Please click on the video below to watch an overview of the CPR process from Dr. Gavan Watson, Vice-Provost, Teaching and Learning.

The image below shows the full Cyclical Program Review cycle, which is a cycle of continuous improvement for each academic program.

Overview of CPR process; is explained in more detail below.

In January or February, units and Faculties will receive a Notice of Assessment from the Provost's office, indicating which programs are to be assessed in the upcoming cycle. This is based on the Cyclical Program Review Schedule, which is designed to ensure that all program are assessed within the 8-year window. The dates in the schedule refer to the academic year in which the program will have its Site Visit. For example, if a program is due to be assessed in 2025-2026, they would receive their Notice of Assessment in January or February 2024.
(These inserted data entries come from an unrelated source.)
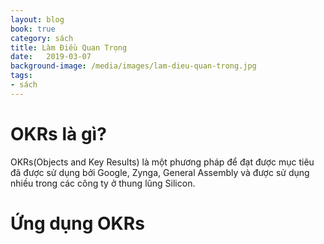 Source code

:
 ```yaml
---
layout: blog
book: true
category: sách
title: Làm Điều Quan Trọng
date:   2019-03-07
background-image: /media/images/lam-dieu-quan-trong.jpg
tags:
- sách
---
```

# OKRs là gì?
OKRs(Objects and Key Results) là một phương pháp để đạt được mục tiêu đã được sử dụng bởi Google, Zynga, General Assembly và được sử dụng nhiều trong các công ty ở thung lũng Silicon. 
# Ứng dụng OKRs 
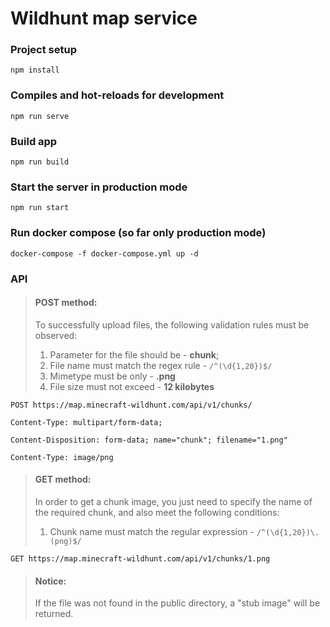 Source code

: # Wildhunt map service

### Project setup

```
npm install
```

### Compiles and hot-reloads for development

```
npm run serve
```

### Build app

```
npm run build
```

### Start the server in production mode

```
npm run start
```

### Run docker compose (so far only production mode)
```
docker-compose -f docker-compose.yml up -d
```

### API
> #### POST method: 
> To successfully upload files, the following validation rules must be observed:
> 1. Parameter for the file should be - **chunk**;
> 2. File name must match the regex rule - `/^(\d{1,20})$/`
> 3. Mimetype must be only - **.png**
> 4. File size must not exceed - **12 kilobytes**

```
POST https://map.minecraft-wildhunt.com/api/v1/chunks/

Content-Type: multipart/form-data;

Content-Disposition: form-data; name="chunk"; filename="1.png"

Content-Type: image/png
```

> #### GET method:
> In order to get a chunk image, you just need to specify the name of the required chunk, and also meet the following conditions:
> 1. Chunk name must match the regular expression - `/^(\d{1,20})\.(png)$/`
```
GET https://map.minecraft-wildhunt.com/api/v1/chunks/1.png
```

> #### Notice:
> If the file was not found in the public directory, a "stub image" will be returned.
The Self-Study is the mechanism by which programs communicate and document their quality assurance practices and is a key element of the Review Team’s evaluation when making their recommendations. A Review Team will use the Self-Study to determine:

  • Are the program objectives consistent with the institution's mission and academic plans as set out in the Principal's Strategic Framework?
  • Are the programs' measures adequate to ensure academic integrity, and to address equity, diversity, inclusion, accessibility, and Indigenization? Does the program have anti-racism or other anti-oppression initiatives, and are they adequate?
  • Are the program-level learning outcomes clearly spelled out, and are they aligned with the Degree Level Expectations? Are there unique program-level learning outcomes for every program under review?
  • Do the teaching and learning activities, methods of assessment, modes of delivery, and program requirements support attainment of the program level learning outcomes?
  • Is the quality and distribution of the faculty’s expertise adequate to support the learning outcomes of the program(s)?
  • Does the program(s) foster an enriching student learning experience?
  • Does the program(s) use existing resources (physical, financial, human) appropriately and effectively?
  • Does the program have plans in place for monitoring student success?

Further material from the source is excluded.